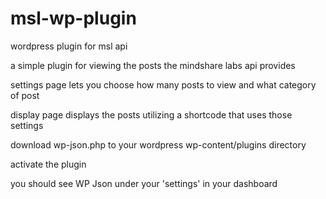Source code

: # msl-wp-plugin
wordpress plugin for msl api

a simple plugin for viewing the posts the mindshare labs api provides

settings page lets you choose how many posts to view and what category of post

display page displays the posts utilizing a shortcode that uses those settings

download wp-json.php to your wordpress wp-content/plugins directory

activate the plugin

you should see WP Json under your 'settings' in your dashboard

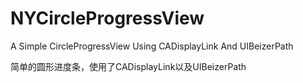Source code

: # NYCircleProgressView
A Simple CircleProgressView Using CADisplayLink And UIBeizerPath

简单的圆形进度条，使用了CADisplayLink以及UIBeizerPath

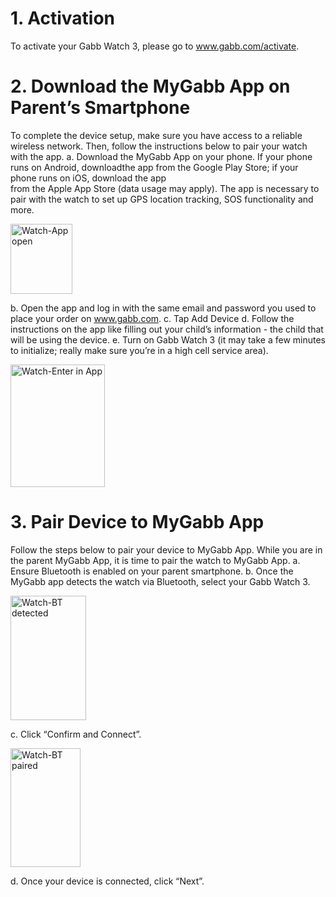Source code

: # 1. Activation
To activate your Gabb Watch 3, please go to www.gabb.com/activate.
# 2. Download the MyGabb App on Parent’s Smartphone 
To complete the device setup, make sure you have access to a reliable wireless network. 
Then, follow the instructions below to pair your watch with the app.
a. Download the MyGabb App on your phone. If your phone runs on Android, downloadthe app from the Google Play Store; if your phone runs on iOS, download the app        
from the Apple App Store (data usage may apply). The app is necessary to pair with the watch to set up GPS location tracking, SOS functionality and more.

<img width="99" height="112" alt="Watch-App open" src="https://github.com/user-attachments/assets/363cb7b1-2fdc-4e3d-aa1f-3414caf26448" />

b. Open the app and log in with the same email and password you used to place your order on www.gabb.com.
c. Tap Add Device
d. Follow the instructions on the app like filling out your child’s information - the child that will be using the device.
e. Turn on Gabb Watch 3 (it may take a few minutes to initialize; really make sure you’re in a high cell service area).

<img width="151" height="196" alt="Watch-Enter in App" src="https://github.com/user-attachments/assets/fa6e4ab0-e8e3-42ea-b371-65f13081fa97" />

# 3. Pair Device to MyGabb App
Follow the steps below to pair your device to MyGabb App.
While you are in the parent MyGabb App, it is time to pair the watch to MyGabb App.
a. Ensure Bluetooth is enabled on your parent smartphone.
b. Once the MyGabb app detects the watch via Bluetooth, select your Gabb Watch 3.

<img width="121" height="199" alt="Watch-BT detected" src="https://github.com/user-attachments/assets/394bbdaf-7715-4b4a-bc71-242db888f0f1" />

c. Click “Confirm and Connect”.

<img width="112" height="190" alt="Watch-BT paired" src="https://github.com/user-attachments/assets/0e4dd3e7-6d94-4adf-89eb-dcfb4657d0e5" />

d. Once your device is connected, click “Next”.

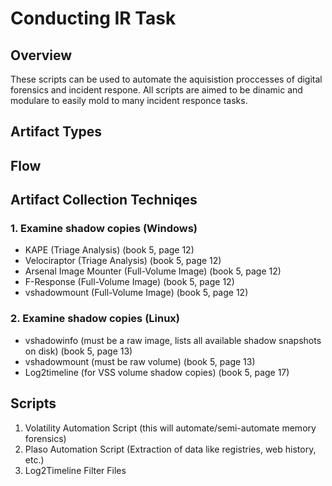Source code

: # Conducting IR Task

## Overview
These scripts can be used to automate the aquisistion proccesses of digital forensics and incident respone.  All scripts are aimed to be dinamic and modulare to easily mold to many incident responce tasks.

## Artifact Types

## Flow

## Artifact Collection Techniqes

### 1. Examine shadow copies (Windows)
- KAPE (Triage Analysis) (book 5, page 12)
- Velociraptor (Triage Analysis) (book 5, page 12)
- Arsenal Image Mounter (Full-Volume Image) (book 5, page 12)
- F-Response (Full-Volume Image) (book 5, page 12)
- vshadowmount (Full-Volume Image) (book 5, page 12)
  
### 2. Examine shadow copies (Linux)
- vshadowinfo (must be a raw image, lists all available shadow snapshots on disk) (book 5, page 13)
- vshadowmount (must be raw volume) (book 5, page 13)
- Log2timeline (for VSS volume shadow copies) (book 5, page 17)
  
## Scripts
1. Volatility Automation Script (this will automate/semi-automate memory forensics)
2. Plaso Automation Script (Extraction of data like registries, web history, etc.)
3. Log2Timeline Filter Files
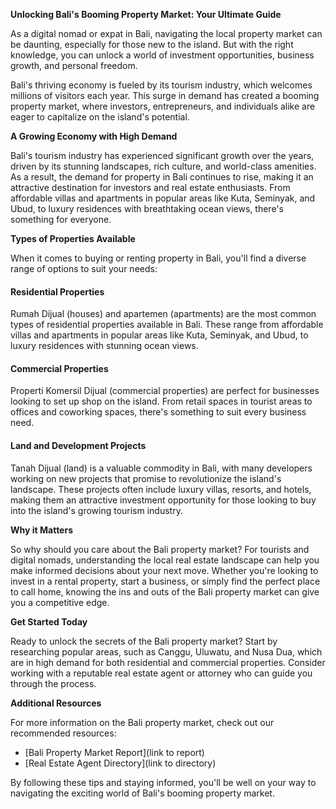 **Unlocking Bali's Booming Property Market: Your Ultimate Guide**

As a digital nomad or expat in Bali, navigating the local property market can be daunting, especially for those new to the island. But with the right knowledge, you can unlock a world of investment opportunities, business growth, and personal freedom.

Bali's thriving economy is fueled by its tourism industry, which welcomes millions of visitors each year. This surge in demand has created a booming property market, where investors, entrepreneurs, and individuals alike are eager to capitalize on the island's potential.

**A Growing Economy with High Demand**

Bali's tourism industry has experienced significant growth over the years, driven by its stunning landscapes, rich culture, and world-class amenities. As a result, the demand for property in Bali continues to rise, making it an attractive destination for investors and real estate enthusiasts. From affordable villas and apartments in popular areas like Kuta, Seminyak, and Ubud, to luxury residences with breathtaking ocean views, there's something for everyone.

**Types of Properties Available**

When it comes to buying or renting property in Bali, you'll find a diverse range of options to suit your needs:

#### **Residential Properties**

Rumah Dijual (houses) and apartemen (apartments) are the most common types of residential properties available in Bali. These range from affordable villas and apartments in popular areas like Kuta, Seminyak, and Ubud, to luxury residences with stunning ocean views.

#### **Commercial Properties**

Properti Komersil Dijual (commercial properties) are perfect for businesses looking to set up shop on the island. From retail spaces in tourist areas to offices and coworking spaces, there's something to suit every business need.

#### **Land and Development Projects**

Tanah Dijual (land) is a valuable commodity in Bali, with many developers working on new projects that promise to revolutionize the island's landscape. These projects often include luxury villas, resorts, and hotels, making them an attractive investment opportunity for those looking to buy into the island's growing tourism industry.

**Why it Matters**

So why should you care about the Bali property market? For tourists and digital nomads, understanding the local real estate landscape can help you make informed decisions about your next move. Whether you're looking to invest in a rental property, start a business, or simply find the perfect place to call home, knowing the ins and outs of the Bali property market can give you a competitive edge.

**Get Started Today**

Ready to unlock the secrets of the Bali property market? Start by researching popular areas, such as Canggu, Uluwatu, and Nusa Dua, which are in high demand for both residential and commercial properties. Consider working with a reputable real estate agent or attorney who can guide you through the process.

**Additional Resources**

For more information on the Bali property market, check out our recommended resources:

* [Bali Property Market Report](link to report)
* [Real Estate Agent Directory](link to directory)

By following these tips and staying informed, you'll be well on your way to navigating the exciting world of Bali's booming property market.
::::::
Using the records above, copy word for word the line with "When it comes", the line with "#### **Commercial Properties**", and every line between them.

When it comes to buying or renting property in Bali, you'll find a diverse range of options to suit your needs:

#### **Residential Properties**

Rumah Dijual (houses) and apartemen (apartments) are the most common types of residential properties available in Bali. These range from affordable villas and apartments in popular areas like Kuta, Seminyak, and Ubud, to luxury residences with stunning ocean views.

#### **Commercial Properties**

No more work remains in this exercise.